— EXERCISE REQUIREMENTS —
Among the entries that follow, count the lines that contain the word "Host" and say how many there are, writing nothing else.

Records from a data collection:
--*--

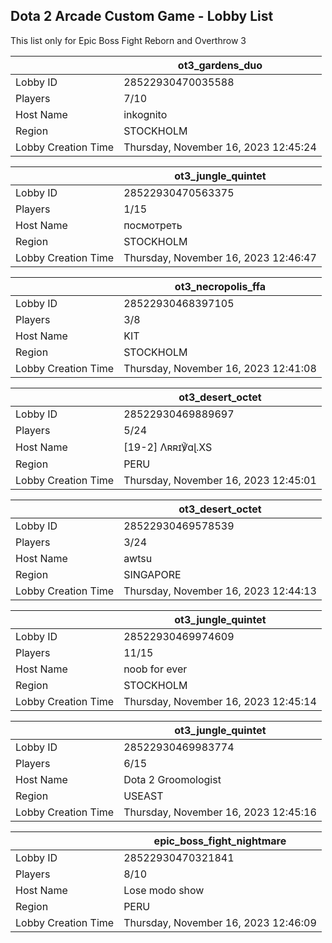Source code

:## Dota 2 Arcade Custom Game - Lobby List

This list only for Epic Boss Fight Reborn and Overthrow 3

|  | ot3_gardens_duo |
| ------ | ------ |
| Lobby ID | 28522930470035588 |
| Players | 7/10 |
| Host Name | inkognito |
| Region | STOCKHOLM |
| Lobby Creation Time | Thursday, November 16, 2023 12:45:24 |


|  | ot3_jungle_quintet |
| ------ | ------ |
| Lobby ID | 28522930470563375 |
| Players | 1/15 |
| Host Name | посмотреть |
| Region | STOCKHOLM |
| Lobby Creation Time | Thursday, November 16, 2023 12:46:47 |


|  | ot3_necropolis_ffa |
| ------ | ------ |
| Lobby ID | 28522930468397105 |
| Players | 3/8 |
| Host Name | KIT |
| Region | STOCKHOLM |
| Lobby Creation Time | Thursday, November 16, 2023 12:41:08 |


|  | ot3_desert_octet |
| ------ | ------ |
| Lobby ID | 28522930469889697 |
| Players | 5/24 |
| Host Name | [19-2] Λʀʀɪ℣ɑɭ.XS |
| Region | PERU |
| Lobby Creation Time | Thursday, November 16, 2023 12:45:01 |


|  | ot3_desert_octet |
| ------ | ------ |
| Lobby ID | 28522930469578539 |
| Players | 3/24 |
| Host Name | awtsu |
| Region | SINGAPORE |
| Lobby Creation Time | Thursday, November 16, 2023 12:44:13 |


|  | ot3_jungle_quintet |
| ------ | ------ |
| Lobby ID | 28522930469974609 |
| Players | 11/15 |
| Host Name | noob for ever |
| Region | STOCKHOLM |
| Lobby Creation Time | Thursday, November 16, 2023 12:45:14 |


|  | ot3_jungle_quintet |
| ------ | ------ |
| Lobby ID | 28522930469983774 |
| Players | 6/15 |
| Host Name | Dota 2 Groomologist |
| Region | USEAST |
| Lobby Creation Time | Thursday, November 16, 2023 12:45:16 |


|  | epic_boss_fight_nightmare |
| ------ | ------ |
| Lobby ID | 28522930470321841 |
| Players | 8/10 |
| Host Name | Lose modo show |
| Region | PERU |
| Lobby Creation Time | Thursday, November 16, 2023 12:46:09 |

--*--

— TASK RESULT —
8